Let $\{a_n\}$ be a strictly increasing sequence of natural numbers. For each sequence, we'll build a number with $\alpha=0$. Since there are uncountably many such sequences (in particular, the set of sequences s.t. $a_{n+1} = a_n + 1$ or $a_{n+1} = a_n + 2$ is uncountable), we can generate uncountably many numbers.

Let $s_n = \sum_{i=1}^n a_i$. Let $x$ be the number such that its $i$'th digit $x_i = 1$ iff $i = s_n$ for some $n$, and $x_i=0$ otherwise.

Then $\alpha(x) = 0$. It suffices to show that $\lim \frac n {s_n} = 0$ (it's the average up to $s_n$'th digit). It follows from the fact that $a_n \ge n$ and therefore $s_n \ge \frac {n^2} 2$.

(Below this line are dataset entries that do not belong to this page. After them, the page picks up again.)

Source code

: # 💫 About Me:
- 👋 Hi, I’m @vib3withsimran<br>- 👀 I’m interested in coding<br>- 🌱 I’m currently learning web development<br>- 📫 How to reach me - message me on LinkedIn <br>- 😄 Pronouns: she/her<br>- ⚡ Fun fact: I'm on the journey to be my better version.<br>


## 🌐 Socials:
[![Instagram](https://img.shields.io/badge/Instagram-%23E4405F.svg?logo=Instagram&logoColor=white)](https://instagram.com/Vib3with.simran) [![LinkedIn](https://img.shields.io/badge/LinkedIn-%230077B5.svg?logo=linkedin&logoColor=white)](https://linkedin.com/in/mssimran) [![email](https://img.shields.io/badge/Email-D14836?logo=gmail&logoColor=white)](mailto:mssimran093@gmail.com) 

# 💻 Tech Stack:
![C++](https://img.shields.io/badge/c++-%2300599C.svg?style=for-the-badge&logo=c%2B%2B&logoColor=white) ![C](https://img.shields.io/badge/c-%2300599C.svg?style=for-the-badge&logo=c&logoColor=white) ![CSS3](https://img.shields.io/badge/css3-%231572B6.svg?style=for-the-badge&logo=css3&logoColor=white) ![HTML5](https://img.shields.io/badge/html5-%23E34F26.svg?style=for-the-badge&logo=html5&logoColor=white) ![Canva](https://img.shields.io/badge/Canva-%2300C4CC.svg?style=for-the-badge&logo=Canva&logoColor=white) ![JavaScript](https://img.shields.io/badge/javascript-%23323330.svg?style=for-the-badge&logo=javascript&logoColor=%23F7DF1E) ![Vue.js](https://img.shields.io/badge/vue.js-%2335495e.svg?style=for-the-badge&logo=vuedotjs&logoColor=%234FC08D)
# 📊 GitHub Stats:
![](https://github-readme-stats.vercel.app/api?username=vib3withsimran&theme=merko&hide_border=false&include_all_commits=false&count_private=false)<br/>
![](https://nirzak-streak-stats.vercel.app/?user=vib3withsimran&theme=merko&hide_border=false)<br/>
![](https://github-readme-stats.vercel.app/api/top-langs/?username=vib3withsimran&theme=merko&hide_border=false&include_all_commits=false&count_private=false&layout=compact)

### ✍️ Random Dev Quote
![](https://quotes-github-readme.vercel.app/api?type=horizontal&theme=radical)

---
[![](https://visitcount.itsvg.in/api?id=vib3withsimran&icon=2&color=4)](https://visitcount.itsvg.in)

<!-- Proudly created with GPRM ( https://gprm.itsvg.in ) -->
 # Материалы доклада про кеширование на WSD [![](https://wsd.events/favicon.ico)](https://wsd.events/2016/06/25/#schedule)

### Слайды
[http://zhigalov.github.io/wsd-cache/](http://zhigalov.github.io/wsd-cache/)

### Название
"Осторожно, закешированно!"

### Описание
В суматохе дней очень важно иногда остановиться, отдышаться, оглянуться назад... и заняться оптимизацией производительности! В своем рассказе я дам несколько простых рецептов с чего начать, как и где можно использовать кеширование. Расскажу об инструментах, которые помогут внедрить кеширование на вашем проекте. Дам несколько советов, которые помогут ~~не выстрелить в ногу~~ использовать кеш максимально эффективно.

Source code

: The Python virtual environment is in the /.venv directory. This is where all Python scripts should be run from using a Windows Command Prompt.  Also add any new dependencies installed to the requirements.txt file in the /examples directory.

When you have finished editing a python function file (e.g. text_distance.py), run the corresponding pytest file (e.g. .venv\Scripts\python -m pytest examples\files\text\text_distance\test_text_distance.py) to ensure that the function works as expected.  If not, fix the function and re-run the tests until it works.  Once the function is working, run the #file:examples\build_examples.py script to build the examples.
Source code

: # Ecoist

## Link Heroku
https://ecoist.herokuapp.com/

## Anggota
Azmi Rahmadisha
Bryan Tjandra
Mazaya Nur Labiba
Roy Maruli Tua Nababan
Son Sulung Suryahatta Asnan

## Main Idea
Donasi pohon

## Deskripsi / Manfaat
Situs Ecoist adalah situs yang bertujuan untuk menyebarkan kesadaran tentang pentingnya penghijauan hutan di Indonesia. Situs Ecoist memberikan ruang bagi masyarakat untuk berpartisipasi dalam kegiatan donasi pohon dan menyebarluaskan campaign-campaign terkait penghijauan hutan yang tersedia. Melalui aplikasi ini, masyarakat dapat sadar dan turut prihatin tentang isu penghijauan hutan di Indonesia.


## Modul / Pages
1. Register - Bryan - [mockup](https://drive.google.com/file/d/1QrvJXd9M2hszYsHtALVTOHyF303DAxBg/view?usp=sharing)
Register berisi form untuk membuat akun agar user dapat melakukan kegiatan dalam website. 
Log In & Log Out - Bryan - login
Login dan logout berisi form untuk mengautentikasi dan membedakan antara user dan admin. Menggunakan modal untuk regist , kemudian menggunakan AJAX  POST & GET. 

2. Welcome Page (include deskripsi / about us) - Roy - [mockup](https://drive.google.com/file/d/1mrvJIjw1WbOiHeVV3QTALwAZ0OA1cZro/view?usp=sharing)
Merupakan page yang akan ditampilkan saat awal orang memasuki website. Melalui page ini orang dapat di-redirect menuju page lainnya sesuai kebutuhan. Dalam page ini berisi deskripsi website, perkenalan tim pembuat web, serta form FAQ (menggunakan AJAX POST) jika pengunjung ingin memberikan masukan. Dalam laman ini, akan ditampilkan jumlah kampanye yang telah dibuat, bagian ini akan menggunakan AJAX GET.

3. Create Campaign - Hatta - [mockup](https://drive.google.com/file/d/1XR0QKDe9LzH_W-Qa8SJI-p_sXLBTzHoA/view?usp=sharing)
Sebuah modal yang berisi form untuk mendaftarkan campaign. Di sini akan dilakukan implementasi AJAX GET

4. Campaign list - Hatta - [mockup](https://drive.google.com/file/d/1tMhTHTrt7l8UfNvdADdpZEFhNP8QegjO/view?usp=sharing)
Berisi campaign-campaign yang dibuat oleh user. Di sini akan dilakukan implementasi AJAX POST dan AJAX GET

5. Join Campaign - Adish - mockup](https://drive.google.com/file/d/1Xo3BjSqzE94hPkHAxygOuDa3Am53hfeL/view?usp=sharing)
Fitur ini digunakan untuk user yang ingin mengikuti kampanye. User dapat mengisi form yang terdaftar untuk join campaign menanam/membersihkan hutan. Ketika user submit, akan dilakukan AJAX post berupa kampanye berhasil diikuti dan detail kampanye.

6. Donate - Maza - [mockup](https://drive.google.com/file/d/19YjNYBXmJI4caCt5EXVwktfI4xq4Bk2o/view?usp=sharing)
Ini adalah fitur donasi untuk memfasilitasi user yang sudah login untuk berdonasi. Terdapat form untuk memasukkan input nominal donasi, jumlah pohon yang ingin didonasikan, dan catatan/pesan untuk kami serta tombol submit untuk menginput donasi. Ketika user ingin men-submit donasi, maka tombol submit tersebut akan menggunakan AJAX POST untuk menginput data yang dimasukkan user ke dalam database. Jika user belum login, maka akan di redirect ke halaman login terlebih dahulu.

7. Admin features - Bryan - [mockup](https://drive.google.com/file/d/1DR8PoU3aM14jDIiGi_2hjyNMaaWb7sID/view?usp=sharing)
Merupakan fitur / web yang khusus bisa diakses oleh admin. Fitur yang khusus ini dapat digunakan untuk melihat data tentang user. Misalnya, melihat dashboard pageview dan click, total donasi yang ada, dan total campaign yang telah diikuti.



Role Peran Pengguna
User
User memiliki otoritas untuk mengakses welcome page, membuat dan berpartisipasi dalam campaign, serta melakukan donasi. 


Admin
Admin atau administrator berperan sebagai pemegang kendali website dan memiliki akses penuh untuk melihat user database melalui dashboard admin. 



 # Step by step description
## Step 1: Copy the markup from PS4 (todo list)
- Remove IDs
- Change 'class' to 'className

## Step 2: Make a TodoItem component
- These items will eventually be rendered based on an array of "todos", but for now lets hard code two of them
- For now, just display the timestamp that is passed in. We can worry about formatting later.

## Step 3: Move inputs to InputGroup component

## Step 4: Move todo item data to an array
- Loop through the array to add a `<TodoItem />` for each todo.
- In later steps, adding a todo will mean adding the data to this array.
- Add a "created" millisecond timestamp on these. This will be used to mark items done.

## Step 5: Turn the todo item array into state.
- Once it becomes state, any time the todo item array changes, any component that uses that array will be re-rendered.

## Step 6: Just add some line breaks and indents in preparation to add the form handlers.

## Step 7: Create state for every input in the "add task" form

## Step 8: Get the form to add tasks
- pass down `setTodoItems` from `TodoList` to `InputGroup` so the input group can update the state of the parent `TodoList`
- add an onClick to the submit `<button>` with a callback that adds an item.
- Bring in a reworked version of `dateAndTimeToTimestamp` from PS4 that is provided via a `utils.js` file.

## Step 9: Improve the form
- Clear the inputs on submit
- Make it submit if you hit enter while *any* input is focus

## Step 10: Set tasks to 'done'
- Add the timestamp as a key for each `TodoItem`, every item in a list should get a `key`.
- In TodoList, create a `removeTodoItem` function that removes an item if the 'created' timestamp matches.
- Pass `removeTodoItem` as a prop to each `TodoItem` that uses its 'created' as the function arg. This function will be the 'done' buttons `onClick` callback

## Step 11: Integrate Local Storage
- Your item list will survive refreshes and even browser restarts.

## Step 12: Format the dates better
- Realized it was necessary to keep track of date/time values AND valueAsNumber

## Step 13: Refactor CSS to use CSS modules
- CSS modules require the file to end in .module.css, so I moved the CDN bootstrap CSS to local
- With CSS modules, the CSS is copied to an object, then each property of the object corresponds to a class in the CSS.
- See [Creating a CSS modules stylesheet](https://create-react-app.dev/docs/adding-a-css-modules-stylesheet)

  1. There are uncountably many numbers for any $\alpha \in (0, 1)$. Handling $\alpha \ge 1$ is trivial (just add $\lfloor\alpha \rfloor$ to all digits).

Consider digits between $s_{n-1}$ and $s_{n}$, There are $a_n$ such digits. Let $c_n \in \mathbb N$ s.t. $\frac {c_n} {a_n}$ is the closest to $\alpha$. Let ${c_n}$ digits between $s_{n-1}$ and $s_n$ be $1$ and the rest of the digits be $0$, then the average of these digits is $\frac {c_n} {a_n}$.

Since $a_n$ strictly increases, $\lim \frac {c_n} {a_n} = \alpha$. Therefore, for any $\epsilon$ there exists $n_0$ s.t. $\frac {c_n} {a_n} \in [\alpha - \epsilon, \alpha + \epsilon]$ for $n \ge n_0$. Then the average up to $s_n$ is \begin{align*} avg_{s_n} &= \frac {c_1 + \cdots + c_n} {s_n}\\ &= \frac {c_1 + \cdots + c_{n_0}} {s_n} + \frac {c_{n_0 + 1} + \cdots + c_{n}} {s_n} \\ &= \frac {c_1 + \cdots + c_{n_0}} {s_n} - \alpha \frac {s_{n_0}} {s_n} + \frac {\alpha s_{n_0} + c_{n_0 + 1} + \cdots + c_{n}} {s_n} \\ &\to 0 + 0 + \ell \in [\alpha - \epsilon, \alpha + \epsilon], \end{align*} since $$\alpha s_{n_0} + c_{n_0 + 1} + \cdots + c_{n} \ge \alpha s_{n_0} + a_{n_0 + 1} (\alpha - \epsilon) + \cdots + a_{n}(\alpha - \epsilon) \ge \alpha s_n - \epsilon s_n$$ (the same for $\alpha+\epsilon$). Since this holds for arbitrary $\epsilon$, $\lim avg_n = \alpha$.

Some technicalities

  1. For the limit to exist, we also need to consider all $n' \in [s_{n-1}, s_n]$. It suffices to guarantee that $a_n = o(s_{n-1})$, and I gave an example of such a family of sequences above.
  2. For $\alpha \in (0,1)$, I don't actually guarantee that the generated numbers are distinct. We can guarantee this with some adjustments, but it's simpler to do the following: generate one number, and then change its $s_n$'th digits to be either $0$ or $1$ (all combinations). As shown in the case $\alpha = 0$, it doesn't change the limit of the average.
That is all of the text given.